Set in 1898, the play tells of the experiences of black soldiers who will fight in Cuba after the sinking of the U.S.S. Maine battleship.

Audience members said they felt fortunate to hear the play in its unfinished state.

"I feel like we just heard the beginnings and the draft of what's going to be a major piece of theater, incredibly powerful even in its rudimentary form," said Hannah Sassaman, a Writers House resident intern who graduated from the College last year and is currently taking the Writers House Fellows course.

"It's really neat to see something in the early stages," added College sophomore Molly Lazer, who said she is excited to see how the play will change and develop until it reaches its final form.

Incorporated into Fuller's reading were splices of songs that corresponded to the plot of the play.

"It is a play with music -- not a lot of music, but music nonetheless," Fuller said, adding that he hoped this element would attract a wider audience for the play.

Audience members said that this helped them understand the development of the story.

"I thought it was interesting and necessary to convey parts of the story," Sassaman said, adding that Fuller's use of emotions was more innovative than his utilization of parts of songs.

"I think that he just took concepts of character and narrative and completely reformed them on an emotional rather than rational mount, which is much more honest when you're presenting them to a theater audience," she said.

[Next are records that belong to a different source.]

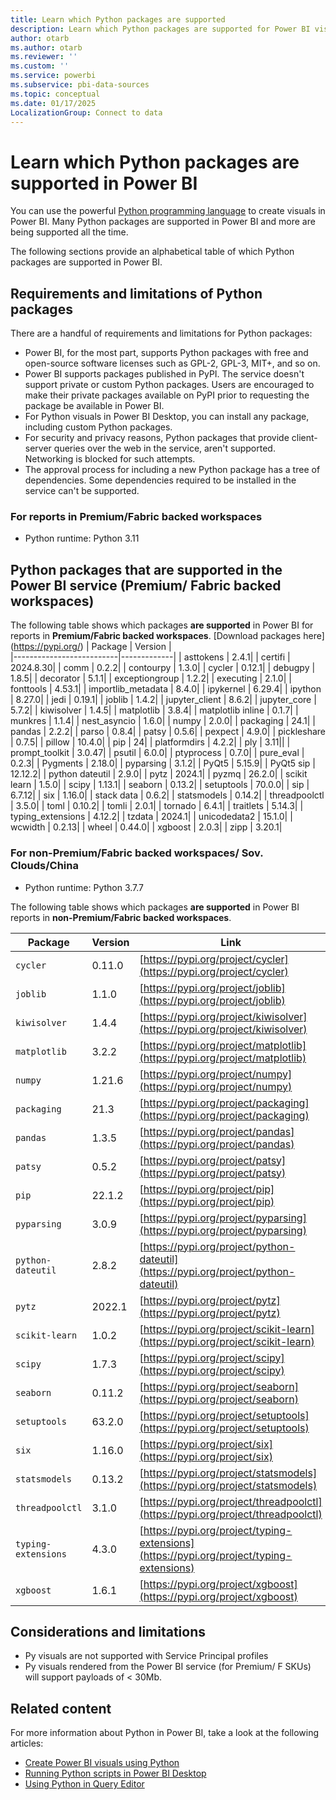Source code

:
 ```yaml
---
title: Learn which Python packages are supported
description: Learn which Python packages are supported for Power BI visualizations. You can suggest support for a Python package.
author: otarb
ms.author: otarb
ms.reviewer: ''
ms.custom: ''
ms.service: powerbi
ms.subservice: pbi-data-sources
ms.topic: conceptual
ms.date: 01/17/2025
LocalizationGroup: Connect to data
---
```

# Learn which Python packages are supported in Power BI

You can use the powerful [Python programming language](https://www.python.org/) to create visuals in Power BI. Many Python packages are supported in Power BI and more are being supported all the time.

The following sections provide an alphabetical table of which Python packages are supported in Power BI.

## Requirements and limitations of Python packages

There are a handful of requirements and limitations for Python packages:

* Power BI, for the most part, supports Python packages with free and open-source software licenses such as GPL-2, GPL-3, MIT+, and so on.
* Power BI supports packages published in PyPI. The service doesn't support private or custom Python packages. Users are encouraged to make their private packages available on PyPI prior to requesting the package be available in Power BI.
* For Python visuals in Power BI Desktop, you can install any package, including custom Python packages.
* For security and privacy reasons, Python packages that provide client-server queries over the web in the service, aren't supported. Networking is blocked for such attempts.
* The approval process for including a new Python package has a tree of dependencies. Some dependencies required to be installed in the service can't be supported.

### For reports in Premium/Fabric backed workspaces
* Python runtime: Python 3.11

## Python packages that are supported in the Power BI service (Premium/ Fabric backed workspaces)

The following table shows which packages **are supported** in Power BI for reports in **Premium/Fabric backed workspaces**.
[Download packages here] (https://pypi.org/) 
|        Package        |   Version   |            
|--------------------------|-------------|
| asttokens | 2.4.1| 
| certifi | 2024.8.30|
| comm | 0.2.2|
| contourpy | 1.3.0|
| cycler | 0.12.1|
| debugpy | 1.8.5| 
| decorator | 5.1.1|
| exceptiongroup | 1.2.2|
| executing | 2.1.0| 
| fonttools | 4.53.1|
| importlib_metadata | 8.4.0|
| ipykernel | 6.29.4| 
| ipython | 8.27.0| 
| jedi | 0.19.1| 
| joblib | 1.4.2|
| jupyter_client | 8.6.2| 
| jupyter_core | 5.7.2| 
| kiwisolver | 1.4.5| 
| matplotlib | 3.8.4| 
| matplotlib inline | 0.1.7| 
| munkres | 1.1.4| 
| nest_asyncio | 1.6.0| 
| numpy | 2.0.0| 
| packaging | 24.1| 
| pandas | 2.2.2| 
| parso | 0.8.4| 
| patsy | 0.5.6|
| pexpect | 4.9.0| 
| pickleshare | 0.7.5|
| pillow | 10.4.0| 
| pip | 24| 
| platformdirs | 4.2.2| 
| ply | 3.11||
| prompt_toolkit | 3.0.47| 
| psutil | 6.0.0|
| ptyprocess | 0.7.0|
| pure_eval | 0.2.3| 
| Pygments | 2.18.0| 
| pyparsing | 3.1.2| 
| PyQt5 | 5.15.9| 
| PyQt5 sip | 12.12.2| 
| python dateutil | 2.9.0| 
| pytz | 2024.1| 
| pyzmq | 26.2.0|
| scikit learn | 1.5.0|
| scipy | 1.13.1| 
| seaborn | 0.13.2| 
| setuptools | 70.0.0| 
| sip | 6.7.12| 
| six | 1.16.0| 
| stack data | 0.6.2| 
| statsmodels | 0.14.2|
| threadpoolctl | 3.5.0|
| toml | 0.10.2| 
| tomli | 2.0.1| 
| tornado | 6.4.1|
| traitlets | 5.14.3| 
| typing_extensions | 4.12.2|
| tzdata | 2024.1| 
| unicodedata2 | 15.1.0|
| wcwidth | 0.2.13| 
| wheel | 0.44.0| 
| xgboost | 2.0.3|
| zipp | 3.20.1| 


### For non-Premium/Fabric backed workspaces/ Sov. Clouds/China
* Python runtime: Python 3.7.7

The following table shows which packages **are supported** in Power BI reports in **non-Premium/Fabric backed workspaces**.

|        Package        |   Version   |                                   Link                                   |
|-----------------------|-------------|--------------------------------------------------------------------------|
| `cycler` | 0.11.0 | [https://pypi.org/project/cycler](https://pypi.org/project/cycler) |
| `joblib` | 1.1.0 | [https://pypi.org/project/joblib](https://pypi.org/project/joblib) |
| `kiwisolver` | 1.4.4 | [https://pypi.org/project/kiwisolver](https://pypi.org/project/kiwisolver) |
| `matplotlib` | 3.2.2 | [https://pypi.org/project/matplotlib](https://pypi.org/project/matplotlib) |
| `numpy` | 1.21.6 | [https://pypi.org/project/numpy](https://pypi.org/project/numpy) |
| `packaging` | 21.3 | [https://pypi.org/project/packaging](https://pypi.org/project/packaging) |
| `pandas` | 1.3.5 | [https://pypi.org/project/pandas](https://pypi.org/project/pandas) |
| `patsy` | 0.5.2 | [https://pypi.org/project/patsy](https://pypi.org/project/patsy) |
| `pip` | 22.1.2 | [https://pypi.org/project/pip](https://pypi.org/project/pip) |
| `pyparsing` | 3.0.9 | [https://pypi.org/project/pyparsing](https://pypi.org/project/pyparsing) |
| `python-dateutil` | 2.8.2 | [https://pypi.org/project/python-dateutil](https://pypi.org/project/python-dateutil) |
| `pytz` | 2022.1 | [https://pypi.org/project/pytz](https://pypi.org/project/pytz) |
| `scikit-learn` | 1.0.2 | [https://pypi.org/project/scikit-learn](https://pypi.org/project/scikit-learn) |
| `scipy` | 1.7.3 | [https://pypi.org/project/scipy](https://pypi.org/project/scipy) |
| `seaborn` | 0.11.2 | [https://pypi.org/project/seaborn](https://pypi.org/project/seaborn) |
| `setuptools` | 63.2.0 | [https://pypi.org/project/setuptools](https://pypi.org/project/setuptools) |
| `six` | 1.16.0 | [https://pypi.org/project/six](https://pypi.org/project/six) |
| `statsmodels` | 0.13.2 | [https://pypi.org/project/statsmodels](https://pypi.org/project/statsmodels) |
| `threadpoolctl` | 3.1.0 | [https://pypi.org/project/threadpoolctl](https://pypi.org/project/threadpoolctl) |
| `typing-extensions` | 4.3.0 | [https://pypi.org/project/typing-extensions](https://pypi.org/project/typing-extensions) |
| `xgboost` | 1.6.1 | [https://pypi.org/project/xgboost](https://pypi.org/project/xgboost) |


## Considerations and limitations

- Py visuals are not supported with Service Principal profiles
- Py visuals rendered from the Power BI service (for Premium/ F SKUs) will support payloads of < 30Mb.


## Related content

For more information about Python in Power BI, take a look at the following articles:

* [Create Power BI visuals using Python](desktop-python-visuals.md)
* [Running Python scripts in Power BI Desktop](desktop-python-scripts.md)
* [Using Python in Query Editor](desktop-python-in-query-editor.md)
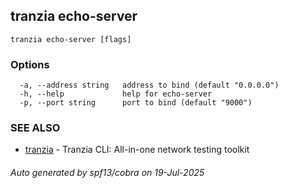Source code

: ## tranzia echo-server



```
tranzia echo-server [flags]
```

### Options

```
  -a, --address string   address to bind (default "0.0.0.0")
  -h, --help             help for echo-server
  -p, --port string      port to bind (default "9000")
```

### SEE ALSO

* [tranzia](tranzia.md)	 - Tranzia CLI: All-in-one network testing toolkit

###### Auto generated by spf13/cobra on 19-Jul-2025
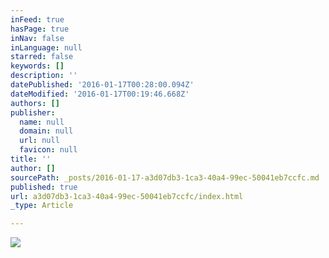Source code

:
 ```yaml
---
inFeed: true
hasPage: true
inNav: false
inLanguage: null
starred: false
keywords: []
description: ''
datePublished: '2016-01-17T00:28:00.094Z'
dateModified: '2016-01-17T00:19:46.668Z'
authors: []
publisher:
  name: null
  domain: null
  url: null
  favicon: null
title: ''
author: []
sourcePath: _posts/2016-01-17-a3d07db3-1ca3-40a4-99ec-50041eb7ccfc.md
published: true
url: a3d07db3-1ca3-40a4-99ec-50041eb7ccfc/index.html
_type: Article

---
```

![](https://the-grid-user-content.s3-us-west-2.amazonaws.com/5cbe2e93-3340-4d3c-9379-ce8d2b901e2c.JPG)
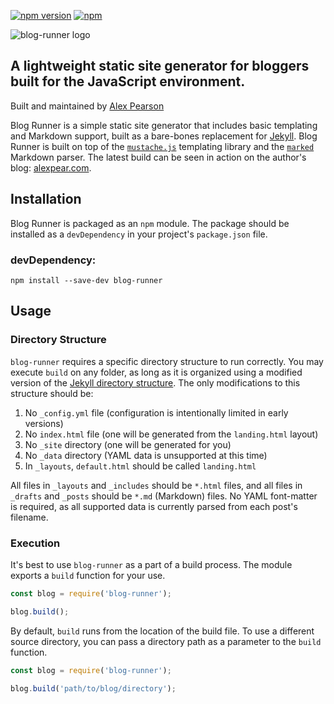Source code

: [![npm version](https://badge.fury.io/js/blog-runner.svg)](https://badge.fury.io/js/blog-runner)
[![npm](https://img.shields.io/npm/l/express.svg)](https://www.npmjs.com/package/blog-runner)

![blog-runner logo](http://i.imgur.com/gKZaxcQ.png)

## A lightweight static site generator for bloggers built for the JavaScript environment.


Built and maintained by [Alex Pearson](https://alexpear.com)


Blog Runner is a simple static site generator that includes basic templating and Markdown support, built as a bare-bones replacement for [Jekyll](http://jekyllrb.com). Blog Runner is built on top of the [`mustache.js`](https://github.com/janl/mustache.js/) templating library and the [`marked`](https://github.com/chjj/marked) Markdown parser. The latest build can be seen in action on the author's blog: [alexpear.com](https://alexpear.com).


## Installation

Blog Runner is packaged as an `npm` module. The package should be installed as a `devDependency` in your project's `package.json` file.

### devDependency:

```shell
npm install --save-dev blog-runner
```

## Usage

### Directory Structure

`blog-runner` requires a specific directory structure to run correctly. You may execute `build` on any folder, as long as it is organized using a modified version of the [Jekyll directory structure](http://jekyllrb.com/docs/structure/). The only modifications to this structure should be:

1. No `_config.yml` file (configuration is intentionally limited in early versions)
2. No `index.html` file (one will be generated from the `landing.html` layout)
3. No `_site` directory (one will be generated for you)
4. No `_data` directory (YAML data is unsupported at this time)
5. In `_layouts`, `default.html` should be called `landing.html`

All files in `_layouts` and `_includes` should be `*.html` files, and all files in `_drafts` and `_posts` should be `*.md` (Markdown) files. No YAML font-matter is required, as all supported data is currently parsed from each post's filename.

### Execution

It's best to use `blog-runner` as a part of a build process. The module exports a `build` function for your use.

```javascript
const blog = require('blog-runner');

blog.build();
```
By default, `build` runs from the location of the build file. To use a different source directory, you can pass a directory path as a parameter to the `build` function.

```javascript
const blog = require('blog-runner');

blog.build('path/to/blog/directory');
```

Some other audience members said they were glad that Fuller answered questions and spoke on the current state of playwriting in the black community.

"I like what he had to say about the purpose of theater," Lazer said.

Fuller said that his goal is to reach a wide range of people within the community.

"Anything that gets people out of their houses is a good thing," he said. "Our job is to suggest to you what is now, what is coming and what can change the world."

Fuller also said that many contemporary playwrights are not succeeding in attracting large audiences.

"We haven't been able to capture the heart of the community. Many of us bought into the idea that theater was only for a handful of people," he said, adding that theaters are suffering economically as a result.

Despite this, he said it is important to use the art of playwriting to convey a message to the general public.

In Cuba, Fuller writes about some of the ways America exploits its power, and he said during the question-and-answer segment that followed the reading that the moral of his play applies to how America has been acting in recent months.

"It's important to remember that we're a country that has real nasty things going on," Fuller said.

A conversation with Fuller will be held this morning at the Writers House and will be simulcast over the Internet through the Writers House Web site. Fuller will also be speaking at the Church of the Advocate today at 4:30 p.m.